Cessation of employment removed as a taxing point for ESS interests which are subject to deferred taxation from 1 July 2022.
The Employee Share Scheme (“ESS”) rules generally operate to require that any discount to the market value of the ESS interest acquired is to be included in the employee’s assessable income in the year the interest is acquired: referred to as up-front taxation.
However, in certain situations, the year in which the discount is brought to tax may be deferred: referred to as deferred taxation.
Legislation that received Royal Assent in February 2022 removed cessation of employment as one of the possible deferred taxing points for ESS interests from 1 July 2022.
That is, for ESS interests eligible for deferred taxation for which a deferred taxing point had not occurred on or before 30 June 2022, the deferred taxing point will now only be the earliest of:
- The time when there is no real risk that the interest will be forfeited or lost (other than by disposal) and there are no longer any genuine restrictions preventing the disposal, or
- At the end of the 15-year period following the acquisition of the interest.

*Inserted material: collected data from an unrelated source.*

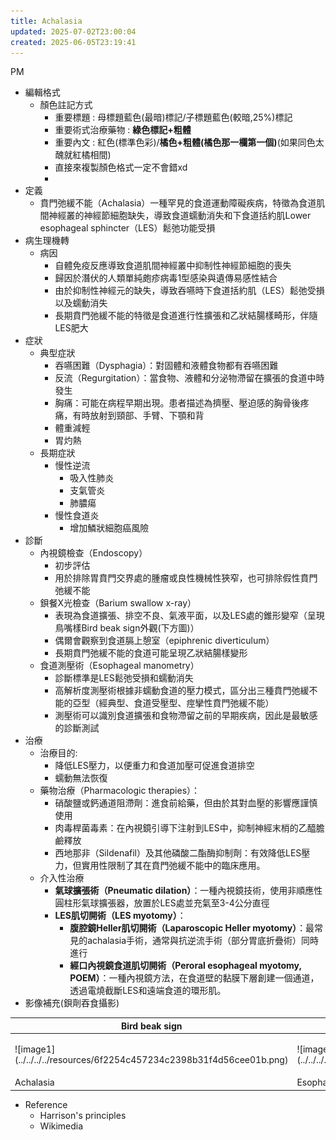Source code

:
 ```yaml
---
title: Achalasia
updated: 2025-07-02T23:00:04
created: 2025-06-05T23:19:41
---
```


PM

- 編輯格式
  - 顏色註記方式
    - 重要標題 : 母標題藍色(最暗)標記/子標題藍色(較暗,25%)標記
    - 重要術式治療藥物 : **綠色標記+粗體**
    - 重要內文 : 紅色(標準色彩)/**橘色+粗體(橘色那一欄第一個)**(如果同色太醜就紅橘相間)
    - 直接來複製顏色格式一定不會錯xd
    - 
- 定義
  - 賁門弛緩不能（Achalasia）一種罕見的食道運動障礙疾病，特徵為食道肌間神經叢的神經節細胞缺失，導致食道蠕動消失和下食道括約肌Lower esophageal sphincter（LES）鬆弛功能受損
- 病生理機轉
  - 病因
    - 自體免疫反應導致食道肌間神經叢中抑制性神經節細胞的喪失
    - 歸因於潛伏的人類單純皰疹病毒1型感染與遺傳易感性結合
    - 由於抑制性神經元的缺失，導致吞嚥時下食道括約肌（LES）鬆弛受損以及蠕動消失
    - 長期賁門弛緩不能的特徵是食道進行性擴張和乙狀結腸樣畸形，伴隨LES肥大
- 症狀
  - 典型症狀
    - 吞嚥困難（Dysphagia）：對固體和液體食物都有吞嚥困難
    - 反流（Regurgitation）：當食物、液體和分泌物滯留在擴張的食道中時發生
    - 胸痛：可能在病程早期出現。患者描述為擠壓、壓迫感的胸骨後疼痛，有時放射到頸部、手臂、下顎和背
    - 體重減輕
    - 胃灼熱
  - 長期症狀
    - 慢性逆流
      - 吸入性肺炎
      - 支氣管炎
      - 肺膿瘍
    - 慢性食道炎
      - 增加鱗狀細胞癌風險
- 診斷
  - 內視鏡檢查（Endoscopy）
    - 初步評估
    - 用於排除胃賁門交界處的腫瘤或良性機械性狹窄，也可排除假性賁門弛緩不能
  - 鋇餐X光檢查（Barium swallow x-ray）
    - 表現為食道擴張、排空不良、氣液平面，以及LES處的錐形變窄（呈現鳥嘴樣Bird beak sign外觀(下方圖)）
    - 偶爾會觀察到食道膈上憩室（epiphrenic diverticulum）
    - 長期賁門弛緩不能的食道可能呈現乙狀結腸樣變形
  - 食道測壓術（Esophageal manometry）
    - 診斷標準是LES鬆弛受損和蠕動消失
    - 高解析度測壓術根據非蠕動食道的壓力模式，區分出三種賁門弛緩不能的亞型（經典型、食道受壓型、痙攣性賁門弛緩不能）
    - 測壓術可以識別食道擴張和食物滯留之前的早期疾病，因此是最敏感的診斷測試
- 治療
  - 治療目的:
    - 降低LES壓力，以便重力和食道加壓可促進食道排空
    - 蠕動無法恢復
  - 藥物治療（Pharmacologic therapies）：
    - 硝酸鹽或鈣通道阻滯劑：進食前給藥，但由於其對血壓的影響應謹慎使用
    - 肉毒桿菌毒素：在內視鏡引導下注射到LES中，抑制神經末梢的乙醯膽鹼釋放
    - 西地那非（Sildenafil）及其他磷酸二酯酶抑制劑：有效降低LES壓力，但實用性限制了其在賁門弛緩不能中的臨床應用。
  - 介入性治療
    - **氣球擴張術（Pneumatic dilation）**：一種內視鏡技術，使用非順應性圓柱形氣球擴張器，放置於LES處並充氣至3-4公分直徑
    - **LES肌切開術（LES myotomy）**：
      - **腹腔鏡Heller肌切開術（Laparoscopic Heller myotomy）**：最常見的achalasia手術，通常與抗逆流手術（部分胃底折疊術）同時進行
      - **經口內視鏡食道肌切開術（Peroral esophageal myotomy, POEM）**：一種內視鏡方法，在食道壁的黏膜下層創建一個通道，透過電燒截斷LES和遠端食道的環形肌。
- 影像補充(鋇劑吞食攝影)
<table>
<colgroup>
<col style="width: 53%" />
<col style="width: 46%" />
</colgroup>
<thead>
<tr class="header">
<th>Bird beak sign</th>
<th>Corkskrew esophagus</th>
</tr>
</thead>
<tbody>
<tr class="odd">
<td><p>![image1](../../../../resources/6f2254c457234c2398b31f4d56cee01b.png)</p>
<p></p></td>
<td><p>![image2](../../../../resources/891be04227d94bfc93d6592e914d706a.png)</p>
<p></p></td>
</tr>
<tr class="even">
<td>Achalasia</td>
<td>Esophagus spasm</td>
</tr>
</tbody>
</table>

- Reference
  - Harrison's principles
  - Wikimedia

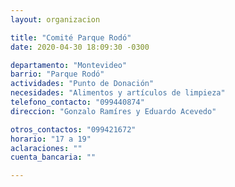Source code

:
 ```yaml
---
layout: organizacion

title: "Comité Parque Rodó"
date: 2020-04-30 18:09:30 -0300

departamento: "Montevideo"
barrio: "Parque Rodó"
actividades: "Punto de Donación"
necesidades: "Alimentos y artículos de limpieza"
telefono_contacto: "099440874"
direccion: "Gonzalo Ramíres y Eduardo Acevedo"

otros_contactos: "099421672"
horario: "17 a 19"
aclaraciones: ""
cuenta_bancaria: ""

---
```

In practice, this will require employers to maintain records of ESS interests issued to former employees that are subject to deferred taxation so that, for the 2022-23 and later income years, they can:
- Provide those former employees with ESS Statements by 14 July following the income year in which the deferred taxing point occurs.
- Include in the annual ESS reports lodged with the ATO, details of ESS interests of former employees for whom a deferred taxing point occurred in the relevant year.
- Account to the ATO for the tax required to be withheld if no TFN was provided by the recipient of the ESS interest. While no-TFN withholding is unlikely to be required in respect of ESS interests provided to employees, the ESS rules also apply where the recipient of the ESS interest is not technically an employee – directors, other office holders and independent contractors. For completeness, providing an ABN does not avoid no-TFN withholding obligation in respect of ESS interests. Where no-TFN withholding applies, the provider of the ESS interest is entitled to recover from the individual the amount remitted to the ATO.
ESS documentation should be reviewed and updated to reflect the removal of cessation of employment as a deferred taxing point and the implications of the no-TFN withholding obligation.